Problem requirements
Every line below must come back exactly as it stands, with the images omitted.

Plain-text document sources:
····················

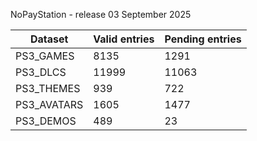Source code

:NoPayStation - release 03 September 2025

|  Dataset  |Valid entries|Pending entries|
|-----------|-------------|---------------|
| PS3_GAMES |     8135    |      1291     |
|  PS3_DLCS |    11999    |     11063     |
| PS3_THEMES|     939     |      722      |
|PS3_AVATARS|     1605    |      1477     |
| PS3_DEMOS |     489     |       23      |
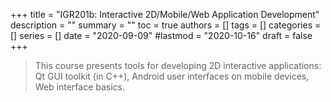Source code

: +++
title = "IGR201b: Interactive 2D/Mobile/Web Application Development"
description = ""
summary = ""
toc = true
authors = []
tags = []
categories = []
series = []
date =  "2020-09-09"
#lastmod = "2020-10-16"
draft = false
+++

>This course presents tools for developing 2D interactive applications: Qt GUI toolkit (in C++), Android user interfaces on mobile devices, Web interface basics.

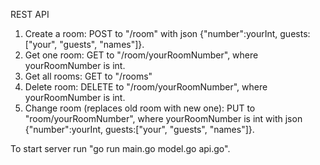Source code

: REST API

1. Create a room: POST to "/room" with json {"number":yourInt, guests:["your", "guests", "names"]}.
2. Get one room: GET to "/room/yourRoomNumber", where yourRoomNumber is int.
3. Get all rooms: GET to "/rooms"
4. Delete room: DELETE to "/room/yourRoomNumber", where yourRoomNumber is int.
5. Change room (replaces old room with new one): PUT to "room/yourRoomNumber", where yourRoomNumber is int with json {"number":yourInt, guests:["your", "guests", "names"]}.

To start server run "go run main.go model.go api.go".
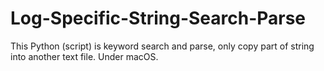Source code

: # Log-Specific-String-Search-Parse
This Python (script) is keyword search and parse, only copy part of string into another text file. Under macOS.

····················

Solution below
Source code

:NoPayStation - release 03 September 2025

|  Dataset  |Valid entries|Pending entries|
|-----------|-------------|---------------|
| PS3_GAMES |     8135    |      1291     |
|  PS3_DLCS |    11999    |     11063     |
| PS3_THEMES|     939     |      722      |
|PS3_AVATARS|     1605    |      1477     |
| PS3_DEMOS |     489     |       23      |
Source code

: +++
title = "IGR201b: Interactive 2D/Mobile/Web Application Development"
description = ""
summary = ""
toc = true
authors = []
tags = []
categories = []
series = []
date =  "2020-09-09"
#lastmod = "2020-10-16"
draft = false
+++

>This course presents tools for developing 2D interactive applications: Qt GUI toolkit (in C++), Android user interfaces on mobile devices, Web interface basics.

Source code

: REST API

1. Create a room: POST to "/room" with json {"number":yourInt, guests:["your", "guests", "names"]}.
2. Get one room: GET to "/room/yourRoomNumber", where yourRoomNumber is int.
3. Get all rooms: GET to "/rooms"
4. Delete room: DELETE to "/room/yourRoomNumber", where yourRoomNumber is int.
5. Change room (replaces old room with new one): PUT to "room/yourRoomNumber", where yourRoomNumber is int with json {"number":yourInt, guests:["your", "guests", "names"]}.

To start server run "go run main.go model.go api.go".
Source code

: # Log-Specific-String-Search-Parse
This Python (script) is keyword search and parse, only copy part of string into another text file. Under macOS.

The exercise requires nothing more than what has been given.